La 27enne di Fourcatier si è dimostrata impassibile al poligono, ma al tempo stesso decisamente lenta nel rilascio dei colpi, un aspetto che potrebbe favorire le avversarie complice anche l’obbligo di incamerare punti per chiudere la contesa nella generale. Chi dovrà cercare invece di recuperare terreno dalla francese è Suvi Minkkinen (68) che nell’inseguimento si è dimostrata in grande forma chiudendo alle spalle di Vittozzi e che in terra scandinava potrebbe inserirsi nella lotta per la vittoria.

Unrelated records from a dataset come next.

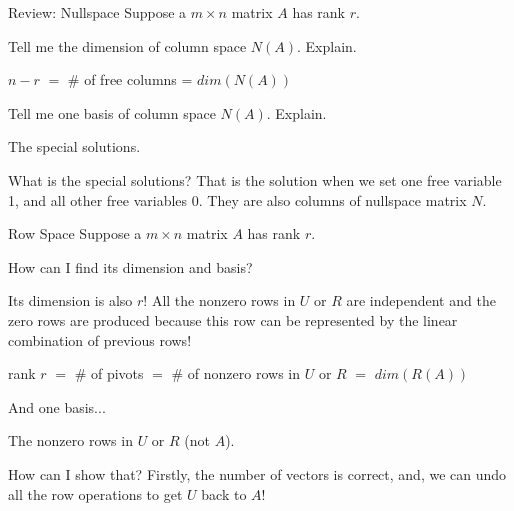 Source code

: \documentclass{beamer}
\begin{document}
\begin{frame}{Review: Nullspace}
Suppose a $m \times n$ matrix $A$ has rank $r$.

\vspace{3pt}
Tell me the dimension of column space $N(A)$. Explain.

\begin{center}
    $n-r$ $=$ \# of free columns = $dim(N(A))$
\end{center}

Tell me one basis of column space $N(A)$. Explain.

\begin{center}
    The special solutions.
\end{center}

What is the special solutions? That is the solution when we set one free variable 1, and all other free variables 0. They are also columns of nullspace matrix $N$.
\end{frame}

\begin{frame}{Row Space}
Suppose a $m \times n$ matrix $A$ has rank $r$.

\vspace{3pt}
How can I find its dimension and basis?

\vspace{3pt}
Its dimension is also $r$! All the nonzero rows in $U$ or $R$ are independent and the zero rows are produced because this row can be represented by the linear combination of previous rows!

\begin{center}
    rank $r$ $=$ \# of pivots $=$ \# of nonzero rows in $U$ or $R$ $=$ $dim(R(A))$
\end{center}

And one basis...

\begin{center}
    The nonzero rows in $U$ or $R$ (not $A$).
\end{center}

How can I show that? Firstly, the number of vectors is correct, and, we can undo all the row operations to get $U$ back to $A$!

\end{frame}
\end{document}
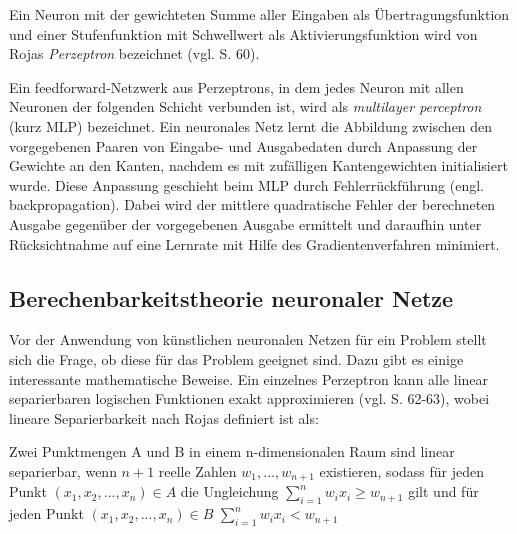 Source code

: \documentclass[
	12pt,
	a4paper,
	BCOR10mm,
	DIV14,
	listof=totoc,
	bibliography=totoc,
	headsepline
]{scrreprt}
\begin{document}
Ein Neuron mit der gewichteten Summe aller Eingaben als Übertragungsfunktion und einer Stufenfunktion mit Schwellwert als Aktivierungsfunktion wird von Rojas \textit{Perzeptron} bezeichnet (vgl. \cite{Rojas:1996:NNS:235222} S. 60).
\medskip

Ein feedforward-Netzwerk aus Perzeptrons, in dem jedes Neuron mit allen Neuronen der folgenden Schicht verbunden ist, wird als \textit{multilayer perceptron} (kurz MLP) bezeichnet.
Ein neuronales Netz lernt die Abbildung zwischen den vorgegebenen Paaren von Eingabe- und Ausgabedaten durch Anpassung der Gewichte an den Kanten, nachdem es mit zufälligen Kantengewichten initialisiert wurde.
Diese Anpassung geschieht beim MLP durch Fehlerrückführung (engl. backpropagation). Dabei wird der mittlere quadratische Fehler der berechneten Ausgabe gegenüber der vorgegebenen Ausgabe ermittelt und daraufhin unter Rücksichtnahme auf eine Lernrate mit Hilfe des Gradientenverfahren minimiert.

\subsection{Berechenbarkeitstheorie neuronaler Netze}
Vor der Anwendung von künstlichen neuronalen Netzen für ein Problem stellt sich die Frage, ob diese für das Problem geeignet sind. Dazu gibt es einige interessante mathematische Beweise.
Ein einzelnes Perzeptron kann alle linear separierbaren logischen Funktionen exakt approximieren (vgl. \cite{Rojas:1996:NNS:235222} S. 62-63), wobei lineare Separierbarkeit nach Rojas definiert ist als:

Zwei Punktmengen A und B in einem n-dimensionalen Raum sind linear separierbar, wenn $n + 1$ reelle Zahlen $w_1,...,w_{n+1}$ existieren, sodass für jeden Punkt $(x_1,x_2,...,x_n) \in A$ die Ungleichung $\sum_{i=1}^{n} w_ix_i \ge w_{n+1}$ gilt und für jeden Punkt $(x_1,x_2,...,x_n) \in B$ $\sum_{i=1}^{n} w_ix_i < w_{n+1}$
\end{document}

Pronte a sfruttare il fattore casalingo saranno invece Karoline Offigstad Knotten (32) e Maren Kirkeeide (54) che, dopo aver mostrato un po’ d’incostanza al termine delle Olimpiadi, potrebbero confermarsi pericolose così come la tedesca Janina Hettich-Walz (30) e la ceca Teresa Vobornikova (56), apparse in grande forma a Otepää.
In casa Italia si attendono conferme da Hannah Auchentaller (37) e Rebecca Passler (17) così come da Samuela Comola (90) che torna in Coppa del Mondo con Martina Trabucchi (93), mentre la sprint potrebbe rappresentare una svolta per Michela Carrara (59).